Я поблагодарил за этот совет и, выгнанный из русского посольства, пошел в французский погребок, где «все, русские пишут».
Погребок оказался приветливей посольства, и я там, за стаканом вина, которым спешил запить свое русское унижение, написал письмо к моей матери.
Через полчаса являюсь в посольство. Консула еще не было, и меня оставили ожидать его в передней, где уже толклись несколько человек русских, посылавших господину консулу разные благожелания.
Через час явился консул, и некоторых из нас стали пропускать в зеленую комнату. Дошла и моя очередь.
За конторкою, которая час тому назад была пуста, теперь стоял черноволосый господин, которому подали мое письмо с приготовленною уже на нем надписью. Он обмакнул перо и подписал не читая.
— Так ли это написано? — спросил я этого чиновника.
— Мм-э, — отвечал он мне и отворотился.
Я заплатил пошлины, взял мою засвидетельствованную доверенность и ушел.
Так точно обращались здесь и со всеми. На это обращение раздавалось и раздается много глухих жалоб; но это ничему не помогает: говорят, и до сих пор русских все-таки держат в передней и посылают в кабачок.
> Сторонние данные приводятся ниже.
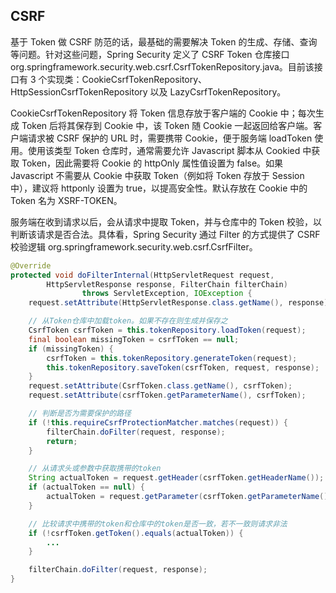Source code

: ## CSRF

基于 Token 做 CSRF 防范的话，最基础的需要解决 Token 的生成、存储、查询等问题。针对这些问题，Spring Security 定义了 CSRF Token 仓库接口 org.springframework.security.web.csrf.CsrfTokenRepository.java。目前该接口有 3 个实现类：CookieCsrfTokenRepository、HttpSessionCsrfTokenRepository 以及 LazyCsrfTokenRepository。

CookieCsrfTokenRepository 将 Token 信息存放于客户端的 Cookie 中；每次生成 Token 后将其保存到 Cookie 中，该 Token 随 Cookie 一起返回给客户端。客户端请求被 CSRF 保护的 URL 时，需要携带 Cookie，便于服务端 loadToken 使用。使用该类型 Token 仓库时，通常需要允许 Javascript 脚本从 Cookied 中获取 Token，因此需要将 Cookie 的 httpOnly 属性值设置为 false。如果 Javascript 不需要从 Cookie 中获取 Token（例如将 Token 存放于 Session 中），建议将 httponly 设置为 true，以提高安全性。默认存放在 Cookie 中的 Token 名为 XSRF-TOKEN。

服务端在收到请求以后，会从请求中提取 Token，并与仓库中的 Token 校验，以判断该请求是否合法。具体看，Spring Security 通过 Filter 的方式提供了 CSRF 校验逻辑 org.springframework.security.web.csrf.CsrfFilter。

```java
@Override
protected void doFilterInternal(HttpServletRequest request,
        HttpServletResponse response, FilterChain filterChain)
                throws ServletException, IOException {
    request.setAttribute(HttpServletResponse.class.getName(), response);

    // 从Token仓库中加载token。如果不存在则生成并保存之
    CsrfToken csrfToken = this.tokenRepository.loadToken(request);
    final boolean missingToken = csrfToken == null;
    if (missingToken) {
        csrfToken = this.tokenRepository.generateToken(request);
        this.tokenRepository.saveToken(csrfToken, request, response);
    }
    request.setAttribute(CsrfToken.class.getName(), csrfToken);
    request.setAttribute(csrfToken.getParameterName(), csrfToken);

    // 判断是否为需要保护的路径
    if (!this.requireCsrfProtectionMatcher.matches(request)) {
        filterChain.doFilter(request, response);
        return;
    }

    // 从请求头或参数中获取携带的token
    String actualToken = request.getHeader(csrfToken.getHeaderName());
    if (actualToken == null) {
        actualToken = request.getParameter(csrfToken.getParameterName());
    }

    // 比较请求中携带的token和仓库中的token是否一致，若不一致则请求非法
    if (!csrfToken.getToken().equals(actualToken)) {
        ...
    }

    filterChain.doFilter(request, response);
}
```
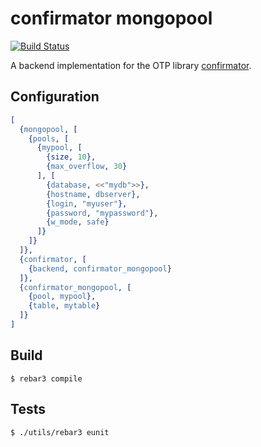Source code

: confirmator mongopool
=====================

[![Build Status](https://travis-ci.org/hachreak/confirmator_mongopool.svg?branch=master)](https://travis-ci.org/hachreak/confirmator_mongopool)

A backend implementation for the OTP library
[confirmator](https://github.com/hachreak/confirmator).

Configuration
-------------

```erlang
[
  {mongopool, [
    {pools, [
      {mypool, [
        {size, 10},
        {max_overflow, 30}
      ], [
        {database, <<"mydb">>},
        {hostname, dbserver},
        {login, "myuser"},
        {password, "mypassword"},
        {w_mode, safe}
      ]}
    ]}
  ]},
  {confirmator, [
    {backend, confirmator_mongopool}
  ]},
  {confirmator_mongopool, [
    {pool, mypool},
    {table, mytable}
  ]}
]
```

Build
-----

    $ rebar3 compile

Tests
-----

    $ ./utils/rebar3 eunit
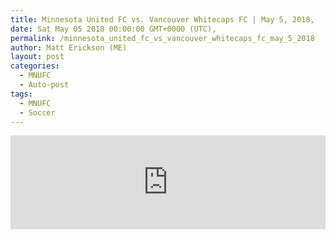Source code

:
 ```yaml
---
title: Minnesota United FC vs. Vancouver Whitecaps FC | May 5, 2018,
date: Sat May 05 2018 00:00:00 GMT+0000 (UTC),
permalink: /minnesota_united_fc_vs_vancouver_whitecaps_fc_may_5_2018 
author: Matt Erickson (ME)
layout: post
categories:
  - MNUFC
  - Auto-post
tags:
  - MNUFC
  - Soccer
---
```

<div class='fluid-width-video-wrapper'>
<iframe width='100%' height='auto' frameborder='0' allowfullscreen src="https://www.mnufc.com/iframe-video?brightcove_id=5780856217001&brightcove_player_id=default&brightcove_account_id=5534894110001"></iframe>
</div>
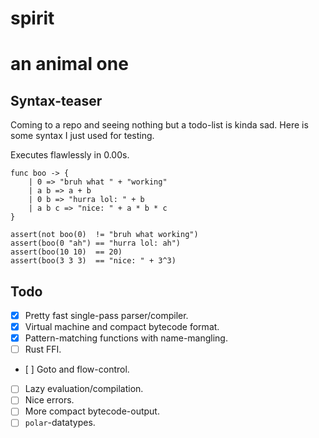 # spirit
# an animal one

## Syntax-teaser

Coming to a repo and seeing nothing but a todo-list is kinda sad. Here is some syntax I just used for testing.

Executes flawlessly in 0.00s.

```
func boo -> {
    | 0 => "bruh what " + "working"
    | a b => a + b
    | 0 b => "hurra lol: " + b
    | a b c => "nice: " + a * b * c
}

assert(not boo(0)  != "bruh what working")
assert(boo(0 "ah") == "hurra lol: ah")
assert(boo(10 10)  == 20)
assert(boo(3 3 3)  == "nice: " + 3^3)
```

## Todo

- [x] Pretty fast single-pass parser/compiler.
- [x] Virtual machine and compact bytecode format.
- [x] Pattern-matching functions with name-mangling.
- [ ] Rust FFI.
- [ ] Goto and flow-control.
- [ ] Lazy evaluation/compilation.
- [ ] Nice errors.
- [ ] More compact bytecode-output.
- [ ] `polar`-datatypes.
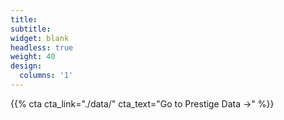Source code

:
 ```yaml
---
title:
subtitle:
widget: blank
headless: true
weight: 40
design:
  columns: '1'
---
```


{{% cta cta_link="./data/" cta_text="Go to Prestige Data →" %}}
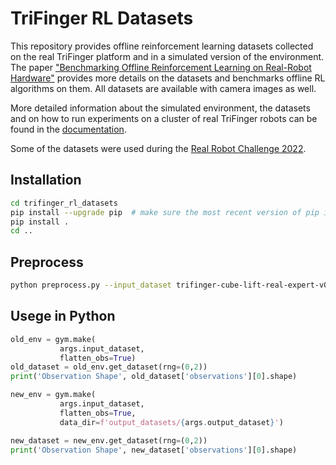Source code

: 
# TriFinger RL Datasets

This repository provides offline reinforcement learning datasets collected on the real TriFinger platform and in a simulated version of the environment. The paper ["Benchmarking Offline Reinforcement Learning on Real-Robot Hardware"](https://openreview.net/pdf?id=3k5CUGDLNdd) provides more details on the datasets and benchmarks offline RL algorithms on them. All datasets are available with camera images as well.

More detailed information about the simulated environment, the datasets and on how to run experiments on a cluster of real TriFinger robots can be found in the [documentation](https://webdav.tuebingen.mpg.de/trifinger-rl/docs/).

Some of the datasets were used during the [Real Robot Challenge 2022](https://real-robot-challenge.com).

## Installation 

```bash
cd trifinger_rl_datasets
pip install --upgrade pip  # make sure the most recent version of pip is installed
pip install .
cd ..
```

## Preprocess 

```bash
python preprocess.py --input_dataset trifinger-cube-lift-real-expert-v0 --output_dataset trifinger-cube-lift-real-expert-v0-masa
```

## Usege in Python

```python
old_env = gym.make(
           args.input_dataset,
           flatten_obs=True)
old_dataset = old_env.get_dataset(rng=(0,2))
print('Observation Shape', old_dataset['observations'][0].shape)

new_env = gym.make(
           args.input_dataset,
           flatten_obs=True,
           data_dir=f'output_datasets/{args.output_dataset}')

new_dataset = new_env.get_dataset(rng=(0,2))
print('Observation Shape', new_dataset['observations'][0].shape)
```
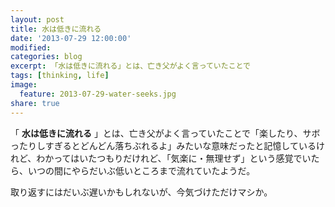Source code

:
 ```yaml
---
layout: post
title: 水は低きに流れる
date: '2013-07-29 12:00:00'
modified:
categories: blog
excerpt: 「水は低きに流れる」とは、亡き父がよく言っていたことで
tags: [thinking, life]
image:
  feature: 2013-07-29-water-seeks.jpg
share: true
---
```


「 __水は低きに流れる__ 」とは、亡き父がよく言っていたことで「楽したり、サボったりしすぎるとどんどん落ちぶれるよ」みたいな意味だったと記憶しているけれど、わかってはいたつもりだけれど、「気楽に・無理せず」という感覚でいたら、いつの間にやらだいぶ低いところまで流れていたようだ。

取り返すにはだいぶ遅いかもしれないが、今気づけただけマシか。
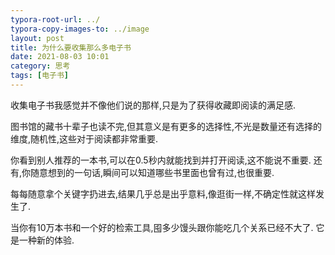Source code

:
 ```yaml
---
typora-root-url: ../
typora-copy-images-to: ../image
layout: post
title: 为什么要收集那么多电子书
date: 2021-08-03 10:01
category: 思考
tags: [电子书]
---
```


收集电子书我感觉并不像他们说的那样,只是为了获得收藏即阅读的满足感.

图书馆的藏书十辈子也读不完,但其意义是有更多的选择性,不光是数量还有选择的维度,随机性,这些对于阅读都非常重要.

你看到别人推荐的一本书,可以在0.5秒内就能找到并打开阅读,这不能说不重要. 还有,你随意想到的一句话,瞬间可以知道哪些书里面也曾有过,也很重要.

每每随意拿个关键字扔进去,结果几乎总是出乎意料,像逛街一样,不确定性就这样发生了.

当你有10万本书和一个好的检索工具,囤多少馒头跟你能吃几个关系已经不大了. 它是一种新的体验.

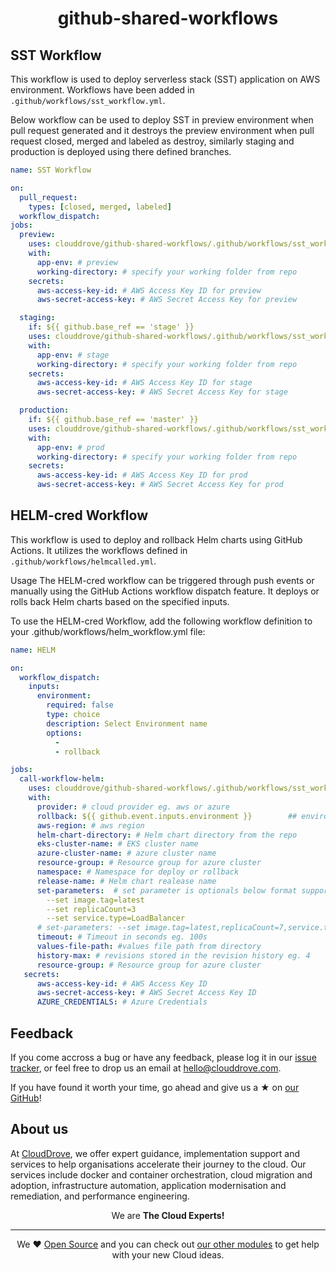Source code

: <h1 align="center">github-shared-workflows</h1>

## SST Workflow

This workflow is used to deploy serverless stack (SST) application on AWS environment. Workflows have been added in `.github/workflows/sst_workflow.yml`.

Below workflow can be used to deploy SST in preview environment when pull request generated and it destroys the preview environment when pull request closed, merged and labeled as destroy, similarly staging and production is deployed using there defined branches.

```yaml
name: SST Workflow

on:
  pull_request: 
    types: [closed, merged, labeled]
  workflow_dispatch:
jobs:
  preview:
    uses: clouddrove/github-shared-workflows/.github/workflows/sst_workflow.yml@master
    with:
      app-env: # preview                  
      working-directory: # specify your working folder from repo
    secrets:
      aws-access-key-id: # AWS Access Key ID for preview
      aws-secret-access-key: # AWS Secret Access Key for preview

  staging:
    if: ${{ github.base_ref == 'stage' }}
    uses: clouddrove/github-shared-workflows/.github/workflows/sst_workflow.yml@master
    with:
      app-env: # stage                      
      working-directory: # specify your working folder from repo
    secrets:
      aws-access-key-id: # AWS Access Key ID for stage
      aws-secret-access-key: # AWS Secret Access Key for stage

  production:
    if: ${{ github.base_ref == 'master' }}
    uses: clouddrove/github-shared-workflows/.github/workflows/sst_workflow.yml@master
    with:
      app-env: # prod                   
      working-directory: # specify your working folder from repo
    secrets:
      aws-access-key-id: # AWS Access Key ID for prod
      aws-secret-access-key: # AWS Secret Access Key for prod
```

## HELM-cred Workflow
This workflow is used to deploy and rollback Helm charts using GitHub Actions. It utilizes the workflows defined in `.github/workflows/helmcalled.yml`.

Usage
The HELM-cred workflow can be triggered through push events or manually using the GitHub Actions workflow dispatch feature. It deploys or rolls back Helm charts based on the specified inputs.

To use the HELM-cred Workflow, add the following workflow definition to your .github/workflows/helm_workflow.yml file:
```yaml
name: HELM

on:
  workflow_dispatch:
    inputs:
      environment:
        required: false 
        type: choice
        description: Select Environment name
        options:
          - 
          - rollback

jobs:
  call-workflow-helm:
    uses: clouddrove/github-shared-workflows/.github/workflows/sst_workflow.yml@master
    with:
      provider: # cloud provider eg. aws or azure
      rollback: ${{ github.event.inputs.environment }}        ## environment for rollback
      aws-region: # aws region 
      helm-chart-directory: # Helm chart directory from the repo
      eks-cluster-name: # EKS cluster name
      azure-cluster-name: # azure cluster name
      resource-group: # Resource group for azure cluster
      namespace: # Namespace for deploy or rollback
      release-name: # Helm chart realease name
      set-parameters:  # set parameter is optionals below format support set parameters you csn use 1 format from below options
        --set image.tag=latest
        --set replicaCount=3
        --set service.type=LoadBalancer
      # set-parameters: --set image.tag=latest,replicaCount=7,service.type=LoadBalancer
      timeout: # Timeout in seconds eg. 100s
      values-file-path: #values file path from directory
      history-max: # revisions stored in the revision history eg. 4
      resource-group: # Resource group for azure cluster 
   secrets:
      aws-access-key-id: # AWS Access Key ID
      aws-secret-access-key: # AWS Secret Access Key ID
      AZURE_CREDENTIALS: # Azure Credentials
```

## Feedback 
If you come accross a bug or have any feedback, please log it in our [issue tracker](https://github.com/clouddrove/terraform-azure-aks/issues), or feel free to drop us an email at [hello@clouddrove.com](mailto:hello@clouddrove.com).

If you have found it worth your time, go ahead and give us a ★ on [our GitHub](https://github.com/clouddrove/terraform-azure-aks)!

## About us

At [CloudDrove][website], we offer expert guidance, implementation support and services to help organisations accelerate their journey to the cloud. Our services include docker and container orchestration, cloud migration and adoption, infrastructure automation, application modernisation and remediation, and performance engineering.

<p align="center">We are <b> The Cloud Experts!</b></p>
<hr />
<p align="center">We ❤️  <a href="https://github.com/clouddrove">Open Source</a> and you can check out <a href="https://github.com/clouddrove">our other modules</a> to get help with your new Cloud ideas.</p>

  [website]: https://clouddrove.com
  [github]: https://github.com/clouddrove
  [linkedin]: https://cpco.io/linkedin
  [twitter]: https://twitter.com/clouddrove/
  [email]: https://clouddrove.com/contact-us.html
  [terraform_modules]: https://github.com/clouddrove?utf8=%E2%9C%93&q=terraform-&type=&language=
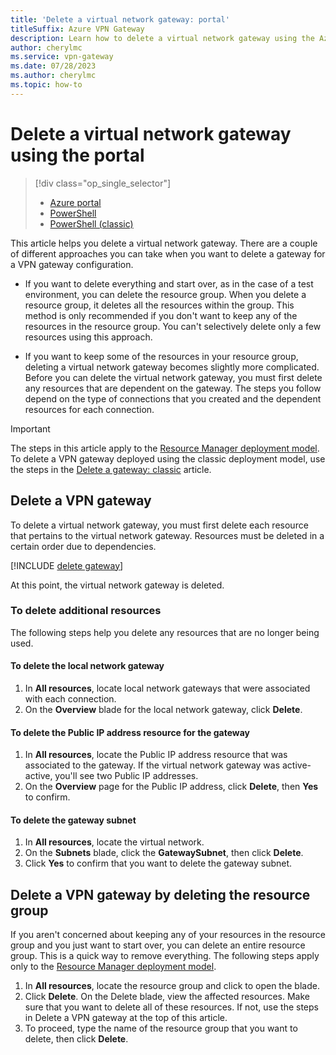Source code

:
 ```yaml
---
title: 'Delete a virtual network gateway: portal'
titleSuffix: Azure VPN Gateway
description: Learn how to delete a virtual network gateway using the Azure portal.
author: cherylmc
ms.service: vpn-gateway
ms.date: 07/28/2023
ms.author: cherylmc
ms.topic: how-to
---
```

# Delete a virtual network gateway using the portal

> [!div class="op_single_selector"]
> * [Azure portal](vpn-gateway-delete-vnet-gateway-portal.md)
> * [PowerShell](vpn-gateway-delete-vnet-gateway-powershell.md)
> * [PowerShell (classic)](vpn-gateway-delete-vnet-gateway-classic-powershell.md)

This article helps you delete a virtual network gateway. There are a couple of different approaches you can take when you want to delete a gateway for a VPN gateway configuration.

* If you want to delete everything and start over, as in the case of a test environment, you can delete the resource group. When you delete a resource group, it deletes all the resources within the group. This method is only recommended if you don't want to keep any of the resources in the resource group. You can't selectively delete only a few resources using this approach.

* If you want to keep some of the resources in your resource group, deleting a virtual network gateway becomes slightly more complicated. Before you can delete the virtual network gateway, you must first delete any resources that are dependent on the gateway. The steps you follow depend on the type of connections that you created and the dependent resources for each connection.

> [!IMPORTANT]
> The steps in this article apply to the [Resource Manager deployment model](../azure-resource-manager/management/deployment-models.md). To delete a VPN gateway deployed using the classic deployment model, use the steps in the [Delete a gateway: classic](vpn-gateway-delete-vnet-gateway-classic-powershell.md) article.

## Delete a VPN gateway

To delete a virtual network gateway, you must first delete each resource that pertains to the virtual network gateway. Resources must be deleted in a certain order due to dependencies.

[!INCLUDE [delete gateway](../../includes/vpn-gateway-delete-vnet-gateway-portal-include.md)]

At this point, the virtual network gateway is deleted.

### To delete additional resources

The following steps help you delete any resources that are no longer being used.

#### To delete the local network gateway

1. In **All resources**, locate local network gateways that were associated with each connection.
1. On the **Overview** blade for the local network gateway, click **Delete**.

#### To delete the Public IP address resource for the gateway

1. In **All resources**, locate the Public IP address resource that was associated to the gateway. If the virtual network gateway was active-active, you'll see two Public IP addresses.
1. On the **Overview** page for the Public IP address, click **Delete**, then **Yes** to confirm.

#### To delete the gateway subnet

1. In **All resources**, locate the virtual network. 
1. On the **Subnets** blade, click the **GatewaySubnet**, then click **Delete**. 
1. Click **Yes** to confirm that you want to delete the gateway subnet.

## <a name="deleterg"></a>Delete a VPN gateway by deleting the resource group

If you aren't concerned about keeping any of your resources in the resource group and you just want to start over, you can delete an entire resource group. This is a quick way to remove everything. The following steps apply only to the [Resource Manager deployment model](../azure-resource-manager/management/deployment-models.md).

1. In **All resources**, locate the resource group and click to open the blade.
1. Click **Delete**. On the Delete blade, view the affected resources. Make sure that you want to delete all of these resources. If not, use the steps in Delete a VPN gateway at the top of this article.
1. To proceed, type the name of the resource group that you want to delete, then click **Delete**.
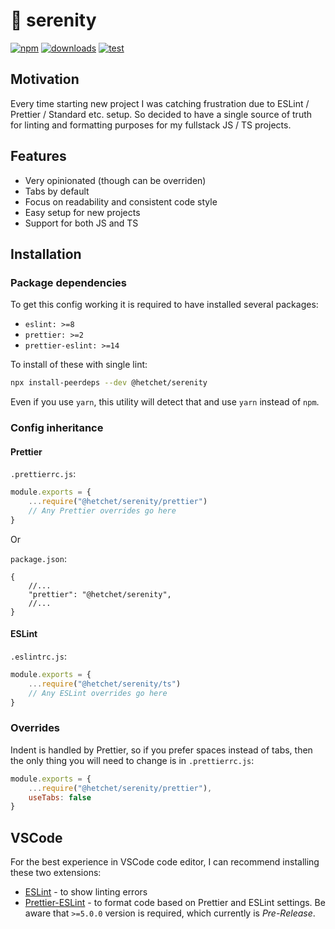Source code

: # 🪷 serenity

[![npm][npm-image]][npm-url]
[![downloads][downloads-image]][downloads-url]
[![test][serenity-image]][serenity-url]

[npm-image]: https://img.shields.io/npm/v/@hetchet/serenity.svg?style=flat
[npm-url]: https://npmjs.org/package/@hetchet/serenity
[downloads-image]: https://img.shields.io/npm/dm/@hetchet/serenity.svg?style=flat
[downloads-url]: https://npmjs.org/package/@hetchet/serenity
[serenity-image]: https://img.shields.io/badge/code%20style-%F0%9F%AA%B7%20serenity-4AD3BA?style=flat
[serenity-url]: https://npmjs.org/package/@hetchet/serenity

## Motivation

Every time starting new project I was catching frustration due to ESLint / Prettier / Standard etc. setup. So decided to have a single source of truth for linting and formatting purposes for my fullstack JS / TS projects.

## Features

- Very opinionated (though can be overriden)
- Tabs by default
- Focus on readability and consistent code style
- Easy setup for new projects
- Support for both JS and TS

## Installation

### Package dependencies

To get this config working it is required to have installed several packages:

- `eslint: >=8`
- `prettier: >=2`
- `prettier-eslint: >=14`

To install of these with single lint:

```sh
npx install-peerdeps --dev @hetchet/serenity
```

Even if you use `yarn`, this utility will detect that and use `yarn` instead of `npm`.

### Config inheritance

#### Prettier

`.prettierrc.js`:

```js
module.exports = {
	...require("@hetchet/serenity/prettier")
	// Any Prettier overrides go here
}
```

Or

`package.json`:

```jsonc
{
	//...
	"prettier": "@hetchet/serenity",
	//...
}
```

#### ESLint

`.eslintrc.js`:

```ts
module.exports = {
	...require("@hetchet/serenity/ts")
	// Any ESLint overrides go here
}
```

### Overrides

Indent is handled by Prettier, so if you prefer spaces instead of tabs, then the only thing you will need to change is in `.prettierrc.js`:

```js
module.exports = {
	...require("@hetchet/serenity/prettier"),
	useTabs: false
}
```

## VSCode

For the best experience in VSCode code editor, I can recommend installing these two extensions:

- [ESLint](https://marketplace.visualstudio.com/items?itemName=dbaeumer.vscode-eslint) - to show linting errors
- [Prettier-ESLint](https://marketplace.visualstudio.com/items?itemName=rvest.vs-code-prettier-eslint) - to format code based on Prettier and ESLint settings. Be aware that `>=5.0.0` version is required, which currently is _Pre-Release_.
Удивительно и непостижимо, как это несносное обращение русских дипломатических чиновников с русскими гражданами не дойдет до сих пор до ведома того просвещенного русского государственного человека, который столь благородно высказал свою готовность «лучше стерпливать нападки печати, нежели стеснять свободу слова». Я уверен, что князь Горчаков не знает, как часто дипломатические русские чиновники его ведомства обижают нуждающихся в них русских туристов.
Резонного отпора невежеству этих чиновников со стороны самих русских почти никакого не делается, а тычут им только кукиши из карманов да воспоминают их по заочности неудобопечатаемыми словами. Тоже, видите, дипломаты! Это все, что мы умеем и чего никто не боится, а чиновник тем паче.
Впрочем, хочу предать памяти случай, где г. парижский русский консул несколько поотступился от своей неприкосновенности. Некто русский, ныне доктор философии, а тогда еще университетский кандидат Евгений Деро—рти, обратясь к этому чиновнику за советом и засвидетельствованием какой-то бумаги, прошел в зеленую комнату еще более настойчиво, чем я, и отнесся к консулу с русским вопросом.
Консул ему отвечал по-французски.
— Я с вами говорю по-русски, — сказал ему Деро—рти, — и желаю, чтобы вы, русский консул, мне тоже отвечали по-русски.
Консул стал отвечать по-русски.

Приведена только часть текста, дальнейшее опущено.